Gene family analyses

To more closely examine how toxin family expansion, duplications, and loss have shaped venom composition, we constructed phylogenies for the four most highly expressed toxin families: C-type lectins (CTLs), PLA2s, snake venom serine proteases (SVSPs), and SVMPs. Alignments for each family were generated with mafft v.7.407 [69] and checked manually in Geneious. Partitioning schemes for each gene family were determined using PartitionFinder v.2 [70]. Phylogenies were then recovered with MrBayes v.3.2.6 [71]. MrBayes was run using one cold and three heated chains for 10 million generations with a variable rate prior. We then identified and mapped species-specific deletion and duplication events onto the trees based on the output of OrthoFinder. We considered toxins that were unassigned an ortholog to be indicative of gene loss in one species while one to many ortholog assignments indicated duplications within a species. We tested for differences in expression of one-to-one orthologs versus conserved and duplicated toxins with a two-way factorial with toxin type and species as factors in R. TPM values were used as the metric for expression and were centered log-ratio transformed to linearize the data while preserving their compositional nature [25, 65].

Sequence analyses

We compared divergence of orthologous toxin and nontoxin transcripts by calculating dN/dS ratios (ω). Orthologous transcripts were first aligned by codon using PRANK v.170427 [72]. PRANK alignments were then used as input to estimate ω, dS, and dN with codeml in paml v. 4.9 [73].

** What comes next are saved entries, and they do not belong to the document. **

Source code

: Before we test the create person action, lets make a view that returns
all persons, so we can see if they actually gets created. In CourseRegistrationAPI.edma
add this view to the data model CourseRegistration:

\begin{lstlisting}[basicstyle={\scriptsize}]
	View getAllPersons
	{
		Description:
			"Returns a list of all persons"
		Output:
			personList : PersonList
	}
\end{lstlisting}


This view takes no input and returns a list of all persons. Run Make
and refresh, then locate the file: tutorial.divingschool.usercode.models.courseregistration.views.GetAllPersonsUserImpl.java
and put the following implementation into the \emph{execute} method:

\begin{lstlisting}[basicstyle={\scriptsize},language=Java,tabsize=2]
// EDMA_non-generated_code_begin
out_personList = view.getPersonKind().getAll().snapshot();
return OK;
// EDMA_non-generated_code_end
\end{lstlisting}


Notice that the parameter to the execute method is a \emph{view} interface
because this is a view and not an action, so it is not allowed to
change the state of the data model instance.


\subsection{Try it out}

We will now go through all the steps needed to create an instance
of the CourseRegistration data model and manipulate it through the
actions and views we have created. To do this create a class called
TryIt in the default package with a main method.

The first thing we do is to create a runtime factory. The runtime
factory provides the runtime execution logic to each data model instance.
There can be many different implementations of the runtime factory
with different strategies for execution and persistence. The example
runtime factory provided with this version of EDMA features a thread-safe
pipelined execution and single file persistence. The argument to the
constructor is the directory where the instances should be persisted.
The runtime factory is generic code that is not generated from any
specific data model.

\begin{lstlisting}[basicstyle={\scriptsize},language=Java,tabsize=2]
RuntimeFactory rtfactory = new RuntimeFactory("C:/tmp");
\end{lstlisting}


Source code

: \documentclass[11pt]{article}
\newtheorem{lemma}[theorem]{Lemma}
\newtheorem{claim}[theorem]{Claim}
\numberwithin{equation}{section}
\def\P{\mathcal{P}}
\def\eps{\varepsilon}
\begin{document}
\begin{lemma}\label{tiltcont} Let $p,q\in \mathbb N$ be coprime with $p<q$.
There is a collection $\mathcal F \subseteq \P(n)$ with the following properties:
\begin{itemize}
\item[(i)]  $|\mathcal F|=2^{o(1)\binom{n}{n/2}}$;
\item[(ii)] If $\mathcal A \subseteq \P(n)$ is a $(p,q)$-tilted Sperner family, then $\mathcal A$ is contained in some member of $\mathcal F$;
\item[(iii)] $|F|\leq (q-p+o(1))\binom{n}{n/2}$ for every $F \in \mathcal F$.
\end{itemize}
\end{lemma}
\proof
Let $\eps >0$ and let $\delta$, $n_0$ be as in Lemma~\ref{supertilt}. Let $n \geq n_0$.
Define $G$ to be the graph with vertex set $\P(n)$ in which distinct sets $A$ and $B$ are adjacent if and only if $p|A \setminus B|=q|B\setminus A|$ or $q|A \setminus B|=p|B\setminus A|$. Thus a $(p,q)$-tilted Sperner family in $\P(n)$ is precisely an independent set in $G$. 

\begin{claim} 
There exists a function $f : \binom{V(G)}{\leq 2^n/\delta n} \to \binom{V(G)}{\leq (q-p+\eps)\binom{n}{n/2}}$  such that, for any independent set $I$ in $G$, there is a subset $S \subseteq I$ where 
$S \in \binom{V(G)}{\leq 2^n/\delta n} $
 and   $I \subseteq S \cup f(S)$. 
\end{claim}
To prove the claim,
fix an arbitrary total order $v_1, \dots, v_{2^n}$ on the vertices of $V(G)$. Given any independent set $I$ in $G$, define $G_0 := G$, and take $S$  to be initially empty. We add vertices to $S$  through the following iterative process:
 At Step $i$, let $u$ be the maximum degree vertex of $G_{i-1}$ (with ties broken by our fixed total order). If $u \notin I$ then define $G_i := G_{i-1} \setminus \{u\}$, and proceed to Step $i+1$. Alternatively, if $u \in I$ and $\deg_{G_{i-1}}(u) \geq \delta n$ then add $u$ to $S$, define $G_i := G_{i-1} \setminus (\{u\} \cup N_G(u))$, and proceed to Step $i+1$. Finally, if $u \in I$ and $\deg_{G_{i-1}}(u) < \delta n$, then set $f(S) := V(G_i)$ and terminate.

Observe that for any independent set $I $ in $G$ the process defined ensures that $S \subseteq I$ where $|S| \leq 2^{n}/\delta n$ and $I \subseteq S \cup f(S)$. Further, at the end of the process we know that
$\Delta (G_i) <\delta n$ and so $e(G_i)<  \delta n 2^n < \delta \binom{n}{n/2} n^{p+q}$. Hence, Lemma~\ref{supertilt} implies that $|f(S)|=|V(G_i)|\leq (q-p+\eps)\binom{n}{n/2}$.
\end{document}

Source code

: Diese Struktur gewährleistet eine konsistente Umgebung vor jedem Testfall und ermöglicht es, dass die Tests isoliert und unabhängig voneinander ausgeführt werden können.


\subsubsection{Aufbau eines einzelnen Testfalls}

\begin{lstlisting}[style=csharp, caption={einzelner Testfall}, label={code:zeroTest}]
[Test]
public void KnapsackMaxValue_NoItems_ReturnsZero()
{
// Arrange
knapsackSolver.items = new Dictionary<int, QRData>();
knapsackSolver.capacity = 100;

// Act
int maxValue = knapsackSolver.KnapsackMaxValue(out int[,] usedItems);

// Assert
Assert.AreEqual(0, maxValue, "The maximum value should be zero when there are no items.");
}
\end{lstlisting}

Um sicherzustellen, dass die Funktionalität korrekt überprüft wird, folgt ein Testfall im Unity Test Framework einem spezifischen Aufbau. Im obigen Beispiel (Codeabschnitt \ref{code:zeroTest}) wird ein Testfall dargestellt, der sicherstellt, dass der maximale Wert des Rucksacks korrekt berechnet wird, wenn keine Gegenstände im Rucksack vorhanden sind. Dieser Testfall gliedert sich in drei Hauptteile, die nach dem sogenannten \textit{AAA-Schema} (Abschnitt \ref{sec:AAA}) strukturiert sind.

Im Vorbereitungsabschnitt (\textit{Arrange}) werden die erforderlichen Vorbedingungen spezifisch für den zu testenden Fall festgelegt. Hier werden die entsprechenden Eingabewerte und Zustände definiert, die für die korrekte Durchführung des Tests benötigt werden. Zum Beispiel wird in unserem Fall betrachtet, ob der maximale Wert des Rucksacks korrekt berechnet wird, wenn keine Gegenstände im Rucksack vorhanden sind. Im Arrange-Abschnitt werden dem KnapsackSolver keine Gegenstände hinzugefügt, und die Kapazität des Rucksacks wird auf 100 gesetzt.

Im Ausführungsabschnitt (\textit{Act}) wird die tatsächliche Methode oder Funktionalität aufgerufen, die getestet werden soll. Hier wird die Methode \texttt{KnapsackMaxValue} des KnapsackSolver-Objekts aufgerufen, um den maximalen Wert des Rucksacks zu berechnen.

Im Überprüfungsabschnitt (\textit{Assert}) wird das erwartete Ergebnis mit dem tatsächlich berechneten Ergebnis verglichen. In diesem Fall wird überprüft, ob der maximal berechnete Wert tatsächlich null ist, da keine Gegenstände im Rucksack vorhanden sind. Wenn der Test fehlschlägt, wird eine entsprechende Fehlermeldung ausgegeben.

We compared ω, dS, and dN of toxin genes against a background of nontoxins as in [20] to discern if toxin genes exhibited higher synonymous and/or nonsynonymous substitution rates and if toxins displayed high rates of positive selection (i.e., higher values of ω). We excluded sequences with dS <0.001 due to the possibility of estimating excessively inflated values of ω, and sequences with dS >0.10 to reduce the risk of including misidentified orthologs. Statistical differences in ω, dS, and dN values between toxins and nontoxins were tested with a wilcoxon sign rank test in R.